§ Requirement
All lines in the material below that hold "left" should be found and copied.

§ Input material
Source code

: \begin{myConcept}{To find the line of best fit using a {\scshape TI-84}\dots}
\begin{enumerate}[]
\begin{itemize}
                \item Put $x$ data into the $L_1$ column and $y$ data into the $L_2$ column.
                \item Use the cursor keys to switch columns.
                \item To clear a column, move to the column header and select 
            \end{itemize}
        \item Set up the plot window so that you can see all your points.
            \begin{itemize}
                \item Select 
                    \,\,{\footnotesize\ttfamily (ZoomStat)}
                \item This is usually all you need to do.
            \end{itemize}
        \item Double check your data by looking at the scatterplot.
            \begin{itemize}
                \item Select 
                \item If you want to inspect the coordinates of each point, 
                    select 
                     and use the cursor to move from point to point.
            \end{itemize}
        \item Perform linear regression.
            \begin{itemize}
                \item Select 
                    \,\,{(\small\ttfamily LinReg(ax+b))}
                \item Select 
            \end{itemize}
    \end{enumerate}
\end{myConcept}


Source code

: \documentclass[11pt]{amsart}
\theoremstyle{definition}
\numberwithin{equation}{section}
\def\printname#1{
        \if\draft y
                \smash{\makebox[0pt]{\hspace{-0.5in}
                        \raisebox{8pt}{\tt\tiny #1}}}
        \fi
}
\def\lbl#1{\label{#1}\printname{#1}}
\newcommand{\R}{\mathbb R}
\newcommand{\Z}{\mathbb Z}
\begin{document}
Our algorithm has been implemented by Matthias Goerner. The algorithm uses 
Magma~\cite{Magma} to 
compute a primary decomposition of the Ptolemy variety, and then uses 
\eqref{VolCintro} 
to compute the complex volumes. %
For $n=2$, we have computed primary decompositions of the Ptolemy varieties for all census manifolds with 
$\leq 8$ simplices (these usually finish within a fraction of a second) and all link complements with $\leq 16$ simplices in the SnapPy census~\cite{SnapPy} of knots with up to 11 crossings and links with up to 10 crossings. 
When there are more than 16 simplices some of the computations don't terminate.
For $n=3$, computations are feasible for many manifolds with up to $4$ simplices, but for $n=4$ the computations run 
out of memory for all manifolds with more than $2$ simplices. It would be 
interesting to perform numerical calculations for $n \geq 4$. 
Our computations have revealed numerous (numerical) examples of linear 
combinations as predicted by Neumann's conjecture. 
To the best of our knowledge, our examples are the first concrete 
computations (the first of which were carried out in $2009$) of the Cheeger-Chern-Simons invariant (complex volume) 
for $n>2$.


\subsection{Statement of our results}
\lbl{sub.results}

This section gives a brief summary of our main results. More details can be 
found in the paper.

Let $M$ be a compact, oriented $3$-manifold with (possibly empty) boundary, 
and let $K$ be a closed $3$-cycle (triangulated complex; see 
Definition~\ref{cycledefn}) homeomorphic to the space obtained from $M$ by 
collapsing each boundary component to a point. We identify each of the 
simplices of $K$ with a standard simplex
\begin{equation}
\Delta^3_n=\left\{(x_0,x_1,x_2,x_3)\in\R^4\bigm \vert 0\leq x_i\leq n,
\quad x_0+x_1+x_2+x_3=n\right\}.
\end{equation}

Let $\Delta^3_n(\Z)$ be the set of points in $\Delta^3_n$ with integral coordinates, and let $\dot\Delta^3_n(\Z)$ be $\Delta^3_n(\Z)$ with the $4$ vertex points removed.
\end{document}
--
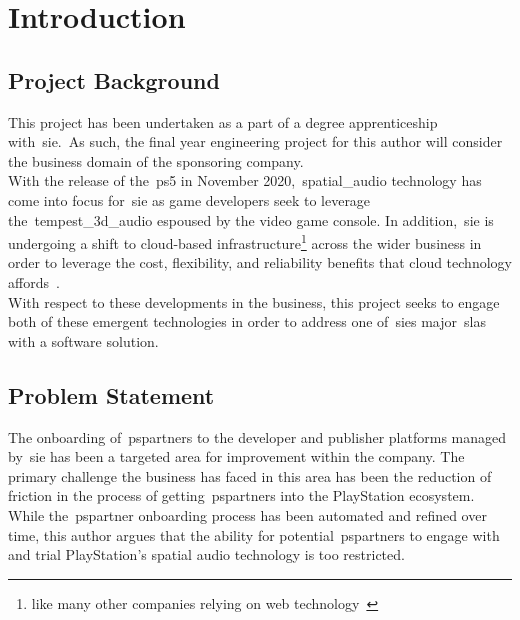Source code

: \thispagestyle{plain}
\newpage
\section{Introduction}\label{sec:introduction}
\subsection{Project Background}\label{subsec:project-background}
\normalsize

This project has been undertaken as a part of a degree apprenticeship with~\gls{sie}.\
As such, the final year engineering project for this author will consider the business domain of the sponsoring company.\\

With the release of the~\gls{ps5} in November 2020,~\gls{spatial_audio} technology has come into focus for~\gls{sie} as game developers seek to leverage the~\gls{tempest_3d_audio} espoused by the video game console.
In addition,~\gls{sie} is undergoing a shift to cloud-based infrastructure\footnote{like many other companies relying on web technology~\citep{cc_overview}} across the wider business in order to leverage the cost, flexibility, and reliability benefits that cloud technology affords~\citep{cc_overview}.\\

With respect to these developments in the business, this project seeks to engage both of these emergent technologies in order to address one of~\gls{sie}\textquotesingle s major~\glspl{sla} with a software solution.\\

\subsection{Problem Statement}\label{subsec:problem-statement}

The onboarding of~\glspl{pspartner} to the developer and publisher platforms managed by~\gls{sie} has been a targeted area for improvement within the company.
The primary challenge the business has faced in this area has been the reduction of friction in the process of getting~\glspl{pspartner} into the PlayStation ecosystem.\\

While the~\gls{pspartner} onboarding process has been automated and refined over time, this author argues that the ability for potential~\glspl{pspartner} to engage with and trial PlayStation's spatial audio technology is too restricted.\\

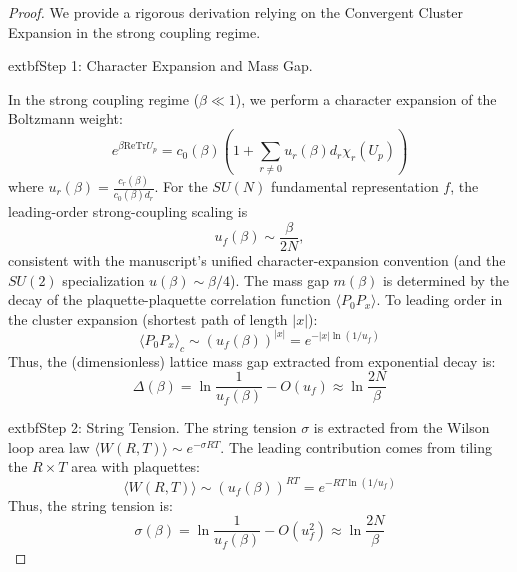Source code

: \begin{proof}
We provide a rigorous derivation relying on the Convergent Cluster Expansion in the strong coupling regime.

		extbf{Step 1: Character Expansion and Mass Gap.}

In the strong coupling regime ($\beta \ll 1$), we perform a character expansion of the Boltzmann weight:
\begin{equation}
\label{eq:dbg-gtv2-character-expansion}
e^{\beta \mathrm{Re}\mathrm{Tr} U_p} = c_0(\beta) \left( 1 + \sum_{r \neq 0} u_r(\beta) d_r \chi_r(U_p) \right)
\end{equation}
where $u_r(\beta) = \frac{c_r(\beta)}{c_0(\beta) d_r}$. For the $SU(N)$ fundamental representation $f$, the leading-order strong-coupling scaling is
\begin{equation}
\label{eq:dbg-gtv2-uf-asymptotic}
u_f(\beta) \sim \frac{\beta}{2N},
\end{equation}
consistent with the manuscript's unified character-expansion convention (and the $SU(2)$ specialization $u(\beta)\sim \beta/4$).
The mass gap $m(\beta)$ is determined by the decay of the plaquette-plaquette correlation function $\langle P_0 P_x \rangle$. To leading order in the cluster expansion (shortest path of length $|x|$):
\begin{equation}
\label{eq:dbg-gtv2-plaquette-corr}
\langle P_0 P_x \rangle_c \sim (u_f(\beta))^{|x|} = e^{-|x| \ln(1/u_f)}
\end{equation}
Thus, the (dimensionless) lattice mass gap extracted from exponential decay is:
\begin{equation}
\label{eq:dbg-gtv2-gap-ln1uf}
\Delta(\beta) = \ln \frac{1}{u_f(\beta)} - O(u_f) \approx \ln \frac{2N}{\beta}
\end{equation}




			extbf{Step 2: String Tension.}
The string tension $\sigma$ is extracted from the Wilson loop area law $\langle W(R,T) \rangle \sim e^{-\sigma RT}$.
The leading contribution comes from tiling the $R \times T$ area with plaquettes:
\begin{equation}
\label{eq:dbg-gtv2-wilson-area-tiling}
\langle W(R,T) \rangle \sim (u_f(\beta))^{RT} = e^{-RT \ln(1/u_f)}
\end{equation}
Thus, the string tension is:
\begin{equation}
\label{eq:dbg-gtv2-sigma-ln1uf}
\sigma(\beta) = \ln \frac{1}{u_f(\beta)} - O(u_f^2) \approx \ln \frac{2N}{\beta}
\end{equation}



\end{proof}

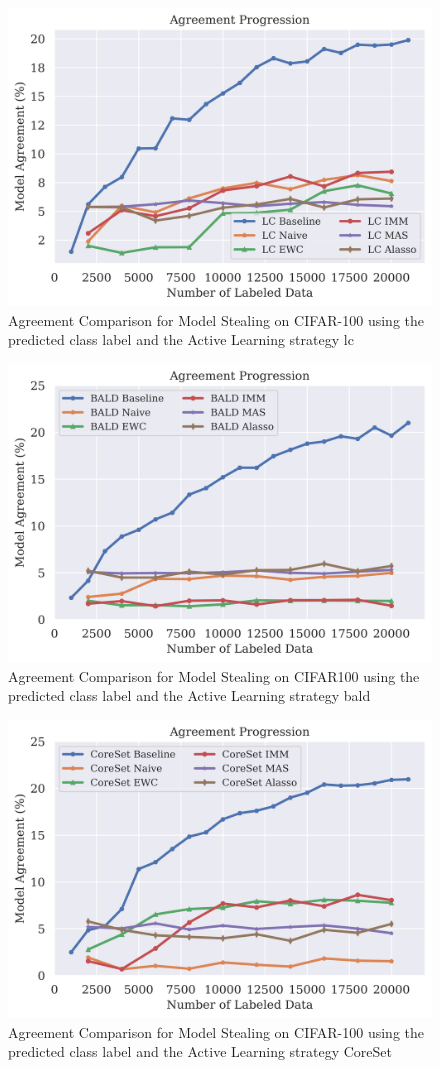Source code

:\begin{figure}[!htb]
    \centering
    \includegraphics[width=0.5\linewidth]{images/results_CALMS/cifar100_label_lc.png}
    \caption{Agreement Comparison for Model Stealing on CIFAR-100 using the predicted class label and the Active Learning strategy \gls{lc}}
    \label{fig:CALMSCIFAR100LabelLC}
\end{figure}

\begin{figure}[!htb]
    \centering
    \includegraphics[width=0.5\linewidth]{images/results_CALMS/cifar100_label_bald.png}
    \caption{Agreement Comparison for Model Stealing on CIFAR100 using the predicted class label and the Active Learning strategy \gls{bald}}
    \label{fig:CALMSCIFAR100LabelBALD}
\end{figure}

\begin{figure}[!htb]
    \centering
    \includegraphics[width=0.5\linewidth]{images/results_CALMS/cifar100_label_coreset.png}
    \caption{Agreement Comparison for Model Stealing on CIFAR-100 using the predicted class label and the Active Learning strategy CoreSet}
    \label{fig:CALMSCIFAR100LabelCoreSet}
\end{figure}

§ Answer to the exercise
\Delta^3_n=\left\{(x_0,x_1,x_2,x_3)\in\R^4\bigm \vert 0\leq x_i\leq n,
e^{\beta \mathrm{Re}\mathrm{Tr} U_p} = c_0(\beta) \left( 1 + \sum_{r \neq 0} u_r(\beta) d_r \chi_r(U_p) \right)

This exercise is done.